4. They create a class of people for whom upward mobility is very unlikely. They create the proles. People who don't expect much, can be paid little, and lack the critical thinking skills to challenge what life has dealt them, or what the government is telling them.

5. They diminish the number of free-thinkers, activists, and visionaries who may challenge the government stance.
In Conservative-led provinces like Ontario and Alberta, the provincial governments are, or are planning to, roll back the modern curriculum, especially sex-ed, and revert to what was taught in the 1990s, before the internet was widely used. It remains to be seen what other changes may come. Given Jason Kenney's evangelical views, it is not inconceivable that "intelligent design" or creationism may come to be taught as part of the Alberta public school curriculum.

If you are feeling alarmed by all this, you should be. Education is preparing our children to become the decision-makers of the future. Investing in education is critical. We need the next generation to be well-informed, equipped with critical thinking skills, able to reason and fact-check and not just accept what they are told on faith. When we cut education spending, we rob the next generation and we rob ourselves. Don't we all want good, compassionate, empathetic health-care professionals when we are old? Do we not want to see our society moving forward? You can't squeeze education to the point of collapse and expect the system to produce educated, reasonable, articulate, thoughtful people to form the society of the future.
We can only have an effective, functioning democracy when the electorate is sufficiently educated in the way our system works, in critical thinking skills, and in researching and understanding complex and nuanced situations. We need a public that is aware of and able to navigate false pronouncements in media, both mainstream and social. An uneducated public makes bad, emotion-driven, ill-informed decisions. 

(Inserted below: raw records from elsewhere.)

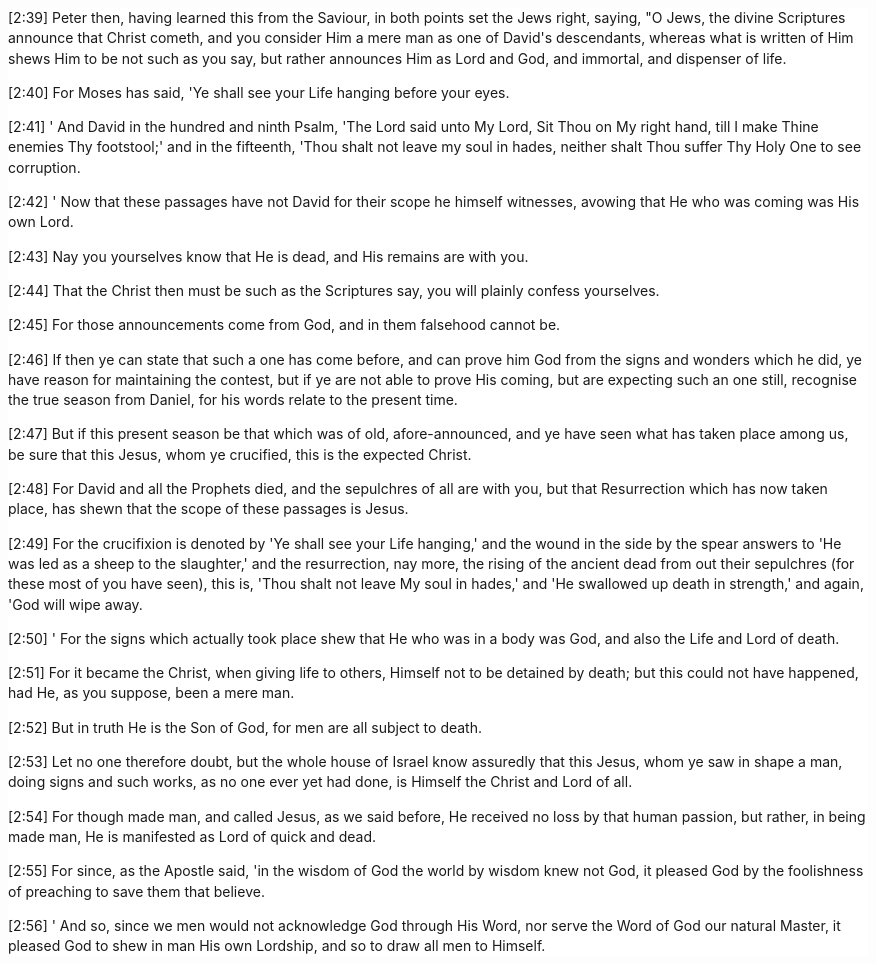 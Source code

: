 [2:39] Peter then, having learned this from the Saviour, in both points set the Jews right, saying, "O Jews, the divine Scriptures announce that Christ cometh, and you consider Him a mere man as one of David's descendants, whereas what is written of Him shews Him to be not such as you say, but rather announces Him as Lord and God, and immortal, and dispenser of life.

[2:40] For Moses has said, 'Ye shall see your Life hanging before your eyes.

[2:41] ' And David in the hundred and ninth Psalm, 'The Lord said unto My Lord, Sit Thou on My right hand, till I make Thine enemies Thy footstool;' and in the fifteenth, 'Thou shalt not leave my soul in hades, neither shalt Thou suffer Thy Holy One to see corruption.

[2:42] ' Now that these passages have not David for their scope he himself witnesses, avowing that He who was coming was His own Lord.

[2:43] Nay you yourselves know that He is dead, and His remains are with you.

[2:44] That the Christ then must be such as the Scriptures say, you will plainly confess yourselves.

[2:45] For those announcements come from God, and in them falsehood cannot be.

[2:46] If then ye can state that such a one has come before, and can prove him God from the signs and wonders which he did, ye have reason for maintaining the contest, but if ye are not able to prove His coming, but are expecting such an one still, recognise the true season from Daniel, for his words relate to the present time.

[2:47] But if this present season be that which was of old, afore-announced, and ye have seen what has taken place among us, be sure that this Jesus, whom ye crucified, this is the expected Christ.

[2:48] For David and all the Prophets died, and the sepulchres of all are with you, but that Resurrection which has now taken place, has shewn that the scope of these passages is Jesus.

[2:49] For the crucifixion is denoted by 'Ye shall see your Life hanging,' and the wound in the side by the spear answers to 'He was led as a sheep to the slaughter,' and the resurrection, nay more, the rising of the ancient dead from out their sepulchres (for these most of you have seen), this is, 'Thou shalt not leave My soul in hades,' and 'He swallowed up death in strength,' and again, 'God will wipe away.

[2:50] ' For the signs which actually took place shew that He who was in a body was God, and also the Life and Lord of death.

[2:51] For it became the Christ, when giving life to others, Himself not to be detained by death; but this could not have happened, had He, as you suppose, been a mere man.

[2:52] But in truth He is the Son of God, for men are all subject to death.

[2:53] Let no one therefore doubt, but the whole house of Israel know assuredly that this Jesus, whom ye saw in shape a man, doing signs and such works, as no one ever yet had done, is Himself the Christ and Lord of all.

[2:54] For though made man, and called Jesus, as we said before, He received no loss by that human passion, but rather, in being made man, He is manifested as Lord of quick and dead.

[2:55] For since, as the Apostle said, 'in the wisdom of God the world by wisdom knew not God, it pleased God by the foolishness of preaching to save them that believe.

[2:56] ' And so, since we men would not acknowledge God through His Word, nor serve the Word of God our natural Master, it pleased God to shew in man His own Lordship, and so to draw all men to Himself.

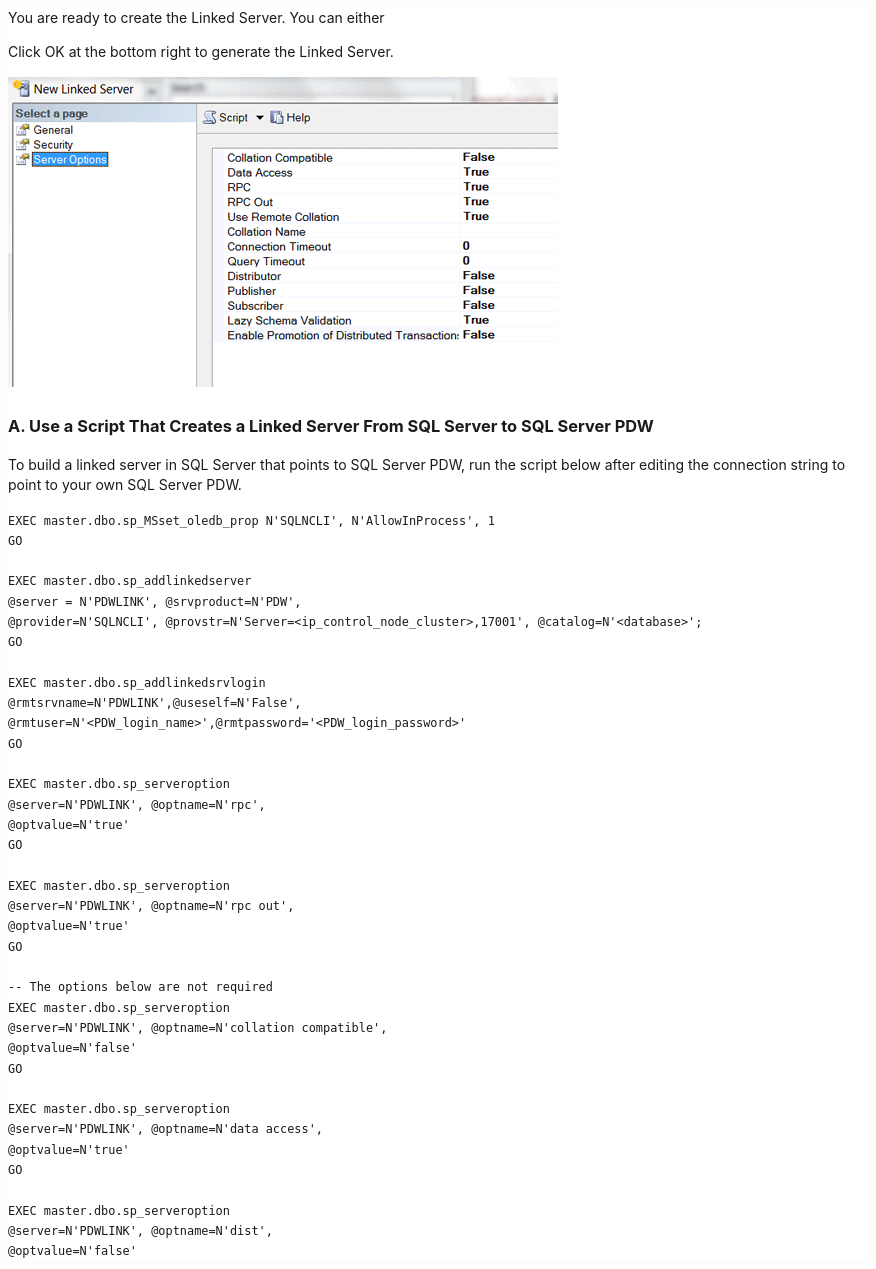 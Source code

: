 You are ready to create the Linked Server. You can either  
  
Click OK at the bottom right to generate the Linked Server.  
  
![Server options for Linked Server](../sqlpdw/media/SQL_Server_PDW_Linked_Server_ServerOptions.png "SQL_Server_PDW_Linked_Server_ServerOptions")  
  
### <a name="CreateLinked"></a>A. Use a Script That Creates a Linked Server From SQL Server to SQL Server PDW  
To build a linked server in SQL Server that points to SQL Server PDW, run the script below after editing the connection string to point to your own SQL Server PDW.  
  
```  
EXEC master.dbo.sp_MSset_oledb_prop N'SQLNCLI', N'AllowInProcess', 1  
GO  
  
EXEC master.dbo.sp_addlinkedserver  
@server = N'PDWLINK', @srvproduct=N'PDW',   
@provider=N'SQLNCLI', @provstr=N'Server=<ip_control_node_cluster>,17001', @catalog=N'<database>';  
GO  
  
EXEC master.dbo.sp_addlinkedsrvlogin  
@rmtsrvname=N'PDWLINK',@useself=N'False',  
@rmtuser=N'<PDW_login_name>',@rmtpassword='<PDW_login_password>'  
GO  
  
EXEC master.dbo.sp_serveroption  
@server=N'PDWLINK', @optname=N'rpc',  
@optvalue=N'true'  
GO  
  
EXEC master.dbo.sp_serveroption  
@server=N'PDWLINK', @optname=N'rpc out',  
@optvalue=N'true'  
GO  
  
-- The options below are not required  
EXEC master.dbo.sp_serveroption  
@server=N'PDWLINK', @optname=N'collation compatible',  
@optvalue=N'false'  
GO  
  
EXEC master.dbo.sp_serveroption  
@server=N'PDWLINK', @optname=N'data access',  
@optvalue=N'true'  
GO  
  
EXEC master.dbo.sp_serveroption  
@server=N'PDWLINK', @optname=N'dist',  
@optvalue=N'false'  
```
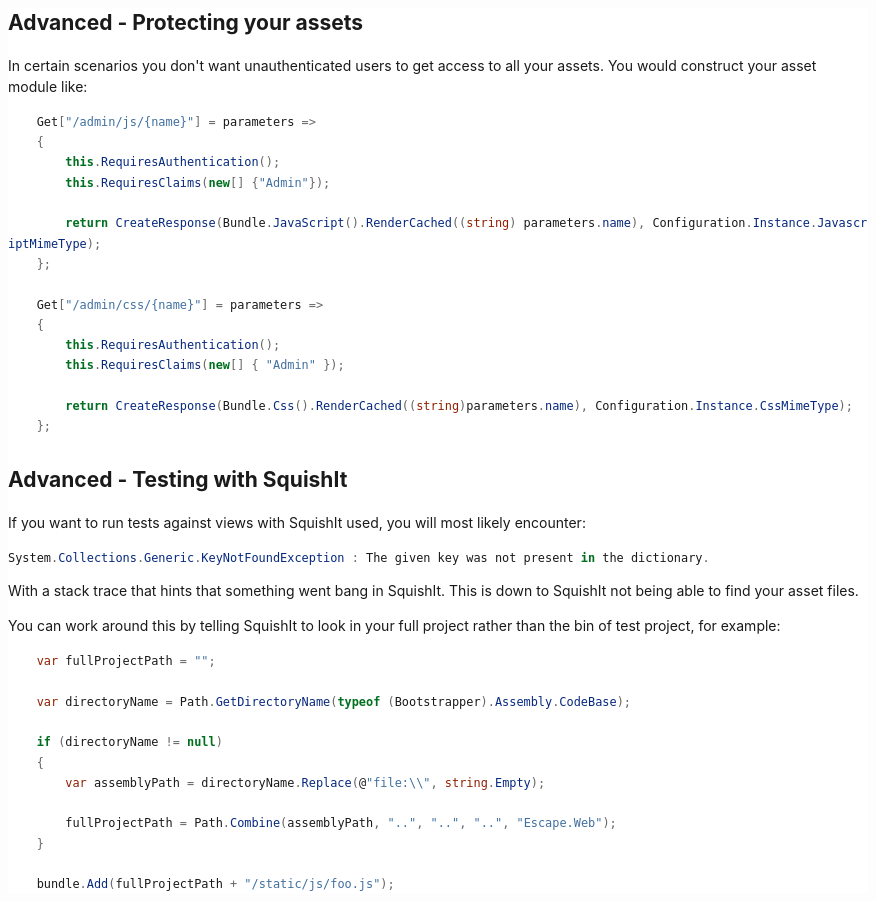 ## Advanced - Protecting your assets

In certain scenarios you don't want unauthenticated users to get access to all your assets. You would construct your asset module like:

```c#
    Get["/admin/js/{name}"] = parameters =>
    {
        this.RequiresAuthentication();
        this.RequiresClaims(new[] {"Admin"});

        return CreateResponse(Bundle.JavaScript().RenderCached((string) parameters.name), Configuration.Instance.JavascriptMimeType);
    };

    Get["/admin/css/{name}"] = parameters =>
    {
        this.RequiresAuthentication();
        this.RequiresClaims(new[] { "Admin" });

        return CreateResponse(Bundle.Css().RenderCached((string)parameters.name), Configuration.Instance.CssMimeType);
    };  
```

## Advanced - Testing with SquishIt

If you want to run tests against views with SquishIt used, you will most likely encounter:

```c#
System.Collections.Generic.KeyNotFoundException : The given key was not present in the dictionary.
```

With a stack trace that hints that something went bang in SquishIt. This is down to SquishIt not being able to find your asset files.

You can work around this by telling SquishIt to look in your full project rather than the bin of test project, for example:

```c#
	var fullProjectPath = "";

	var directoryName = Path.GetDirectoryName(typeof (Bootstrapper).Assembly.CodeBase);

	if (directoryName != null)
	{
	    var assemblyPath = directoryName.Replace(@"file:\\", string.Empty);

	    fullProjectPath = Path.Combine(assemblyPath, "..", "..", "..", "Escape.Web");
	}

	bundle.Add(fullProjectPath + "/static/js/foo.js");
```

Education is in provincial jurisdiction. Andrew Scheer actually has no right to be making campaign promises related to changing how our children are educated. But all the norms seem to be sliding off the rails. We have Jason Kenney, Premier of Alberta, who seems to have forgotten that he is in provincial politics now, campaigning against Trudeau. We have "journalists", whose mandate it is to inform and enlighten and educate the public, abandoning any pretense of being unbiased and actively promoting a certain political party in their coverage of the news.

In Alberta, we saw an election in which a majority voted for a party led by a man who was the subject of numerous investigations at the time (investigations which continue to this day as far as anyone knows). As were a significant number of his campaign associates. Now, one investigation might be covered by the "innocent until proven guilty" proviso upon which our justice system is based. But several investigations? By different entities? In two different provinces? And one of them being the RCMP? I would have thought a lot of people might have thought, well where there's so much smoke, there's probably fire. Maybe we should give this dude and his party a pass this time.No one wants to live in a province run by crooks and grifters, con men and cheats... But no. Albertans elected him.

We are living in interesting times.

We need to give our collective heads a shake and try to remember who we are as a society. And what we want for our future and the futures of our children and grandchildren. I'm pretty sure the CPC wrecking ball to public education isn't it.